Selon un conseiller agricole interrogé sur le sujet, « ces déséquilibres nécessitent des interventions différenciées qui augmentent la complexité et les coûts des traitements ». Le changement climatique ne se résume pas à des rendements imprévisibles. Ils affectent aussi profondément les itinéraires techniques des cultures.
Les applications d’engrais et les traitements phytosanitaires doivent être adaptés en fonction des besoins de l’arbre à chaque étape, ce qui complique la tâche des agriculteurs. Ces derniers doivent donc continuellement ajuster leurs pratiques, mais, comme le souligne un spécialiste en agronomie, « même si la sensibilisation est là, les agriculteurs ne s’en rendent pas toujours vraiment compte ».
Les « Lyali » face à l’épreuve du climat
Cette difficulté à percevoir pleinement les impacts du changement climatique est accentuée par la remise en question constante du « Lyali », ces périodes de quarante jours de froid intense s’étendant généralement du 25 décembre au 2 février.
Ancrée dans l’imaginaire collectif sous le nom de « quarantaine hivernale », elle a longtemps été bénéfique pour les cultures arboricoles. Ces nuits « givrées » jouent un rôle déterminant dans la floraison, notamment pour des variétés comme la picholine, où elles favorisent l’induction florale indispensable à une production optimale.

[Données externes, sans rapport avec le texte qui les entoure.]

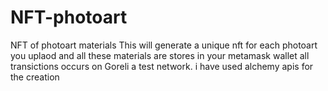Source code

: # NFT-photoart 
NFT of photoart materials
This will generate a unique nft for each photoart you uplaod and all these materials are stores in your metamask wallet all transictions occurs on Goreli a test network. 
i have used alchemy apis for the creation 
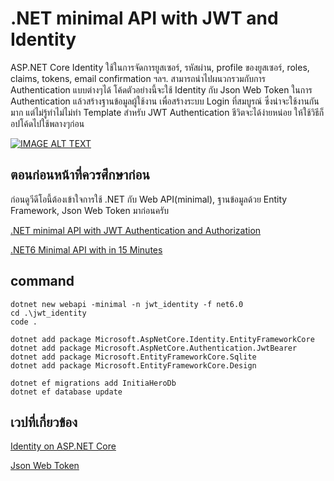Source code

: # .NET minimal API with JWT and Identity
ASP.NET Core Identity ใช้ในการจัดการยูสเซอร์, รหัสผ่าน, profile ของยูสเซอร์, roles, claims, tokens, email confirmation ฯลฯ. 
สามารถนำไปผนวกรวมกับการ Authentication แบบต่างๆได้  โค้ดตัวอย่างนี้จะใช้ Identity กับ Json Web Token ในการ Authentication แล้วสร้างฐานข้อมูลผู้ใช้งาน
เพื่อสร้างระบบ Login ที่สมบูรณ์ ซึ่งน่าจะใช้งานกันมาก แต่ไม่รู้ทำไม่ไม่ทำ Template สำหรับ JWT Authentication ชีวิตจะได้ง่ายหน่อย ให้ใช้วิธีก็อปโค้ดไปใช้พลางๆก่อน 

[![IMAGE ALT TEXT](http://img.youtube.com/vi/WmIQOfjn6B4/0.jpg)](https://www.youtube.com/watch?v=WmIQOfjn6B4 ".NET minimal API+JWT+Entity+Identity within 15 minutes")

## ตอนก่อนหน้าที่ควรศึกษาก่อน

ก่อนดูวีดีโอนี้ต้องเข้าใจการใช้ .NET กับ Web API(minimal), ฐานข้อมูลด้วย Entity Framework, Json Web Token มาก่อนครับ

[.NET minimal API with JWT Authentication and Authorization](https://github.com/schooltechx/youtube/tree/main/webapp/dotnet-jwt-authen)

[.NET6 Minimal API with in 15 Minutes](https://github.com/schooltechx/youtube/tree/main/webapp/dotnet-minimal-api-ef-15m)

## command

    dotnet new webapi -minimal -n jwt_identity -f net6.0
    cd .\jwt_identity
    code .

    dotnet add package Microsoft.AspNetCore.Identity.EntityFrameworkCore
    dotnet add package Microsoft.AspNetCore.Authentication.JwtBearer
    dotnet add package Microsoft.EntityFrameworkCore.Sqlite
    dotnet add package Microsoft.EntityFrameworkCore.Design

    dotnet ef migrations add InitiaHeroDb
    dotnet ef database update
   
## เวปที่เกี่ยวข้อง

[Identity on ASP.NET Core](https://jwt.io/)

[Json Web Token](https://docs.microsoft.com/en-us/aspnet/core/security/authentication/identity?view=aspnetcore-6.0&tabs=netcore-cli)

-Or, le changement climatique perturbe cet équilibre. Les températures nocturnes devenant moins constantes, le processus de floraison est compromis, conduisant à des rendements instables, parfois en baisse. Les régions oléicoles, comme les plaines de Meknès et les contreforts d’Al Haouz, sont particulièrement touchées, les producteurs signalant diverses anomalies : floraison précoce, cycles décalés ou encore désynchronisation des arbres avec le calendrier agricole, compliquant ainsi la gestion des vergers.
Diviser le sujet
De son côté, la communauté scientifique peine à s’entendre sur les causes exactes des écarts et des rendements irréguliers des cultures arboricoles. Certains attribuent ces phénomènes à un manque d’heures froides, d’autres au dérèglement global des cycles climatiques, tandis qu’une troisième hypothèse pointe vers une gestion irrégulière des sols et des apports de nutriments.
Autant dire que ces bouleversements climatiques bouleversent les pratiques agricoles et remettent en cause la capacité d’adaptation des filières arboricoles.

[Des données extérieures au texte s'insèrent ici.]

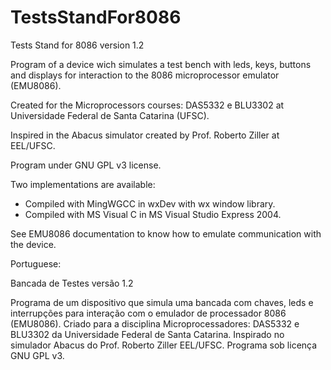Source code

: # TestsStandFor8086

Tests Stand for 8086 version 1.2

Program of a device wich simulates a test bench with leds, keys, buttons and displays for interaction to the 8086 microprocessor emulator (EMU8086).

Created for the Microprocessors courses: DAS5332 e BLU3302 at Universidade Federal de Santa Catarina (UFSC).

Inspired in the Abacus simulator created by Prof. Roberto Ziller at EEL/UFSC.

Program under GNU GPL v3 license.

Two implementations are available:
 - Compiled with MingWGCC in wxDev with wx window library. 
 - Compiled with MS Visual C in MS Visual Studio Express 2004.

See EMU8086 documentation to know how to emulate communication with the device.


Portuguese:

Bancada de Testes versão 1.2 

Programa de um dispositivo que simula uma bancada com chaves, leds e interrupções para interação com o emulador de processador 8086 (EMU8086).
Criado para a disciplina Microprocessadores: DAS5332 e BLU3302 da Universidade Federal de Santa Catarina.
Inspirado no simulador Abacus do Prof. Roberto Ziller EEL/UFSC.
Programa sob licença GNU GPL v3.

Alors que les agriculteurs s’efforcent de réagir rapidement pour atténuer les impacts à court terme, la viabilité de ces cultures repose désormais sur une meilleure anticipation des cycles biologiques et, probablement, sur des innovations capables de répondre aux aléas d’un climat. devenir imprévisible.

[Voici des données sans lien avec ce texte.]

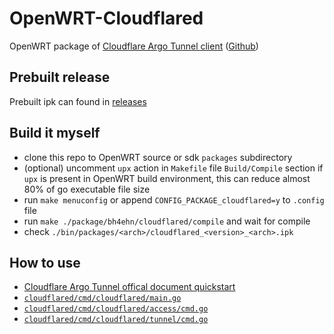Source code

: # OpenWRT-Cloudflared

OpenWRT package of [Cloudflare Argo Tunnel client](https://developers.cloudflare.com/argo-tunnel/) ([Github](https://github.com/cloudflare/cloudflared))

## Prebuilt release

Prebuilt ipk can found in [releases](https://github.com/BH4EHN/openwrt-cloudflared/releases)

## Build it myself

- clone this repo to OpenWRT source or sdk `packages` subdirectory
- (optional) uncomment `upx` action in `Makefile` file `Build/Compile` section if `upx` is present in OpenWRT build environment, this can reduce almost 80% of go executable file size
- run `make menuconfig` or append `CONFIG_PACKAGE_cloudflared=y` to `.config` file
- run `make ./package/bh4ehn/cloudflared/compile` and wait for compile
- check `./bin/packages/<arch>/cloudflared_<version>_<arch>.ipk`

## How to use

- [Cloudflare Argo Tunnel offical document quickstart](https://developers.cloudflare.com/argo-tunnel/quickstart)
- [`cloudflared/cmd/cloudflared/main.go`](https://github.com/cloudflare/cloudflared/blob/master/cmd/cloudflared/main.go)
- [`cloudflared/cmd/cloudflared/access/cmd.go`](https://github.com/cloudflare/cloudflared/blob/master/cmd/cloudflared/access/cmd.go)
- [`cloudflared/cmd/cloudflared/tunnel/cmd.go`](https://github.com/cloudflare/cloudflared/blob/master/cmd/cloudflared/tunnel/cmd.go)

Les variétés marocaines Haouzia et Menara peinent à s’imposer auprès des agriculteurs
Développées par l’Institut national de la recherche agronomique (INRA), notamment par les équipes du professeur Boulouha à Marrakech, les variétés Menara et Haouzia occupaient une place stratégique dans l’ancienne feuille de route agricole du pays, le Plan Maroc vert. , notamment pour le développement de l’oléiculture dans les régions arides et semi-arides.
Issues de la picholine marocaine, ces deux variétés ont été conçues pour remédier à l’alternance bisannuelle, problème fréquent avec les variétés anciennes, tout en offrant des rendements élevés et une résistance accrue. Même s’il leur faut entre cinq et six ans pour porter leurs fruits – un temps plus long que des variétés comme l’arbéquine –, elles se distinguent par une productivité remarquable dès leur entrée en production.
Cependant, cette exigence de temps, malgré des rendements élevés, ralentit leur adoption. Les agriculteurs, confrontés à des impératifs économiques immédiats, se tournent souvent vers des variétés à croissance rapide, mieux adaptées aux contraintes du marché. Menara et Haouzia offrent néanmoins une alternative durable, conçue pour résister aux aléas climatiques, tout en nécessitant une stratégie agricole de long terme.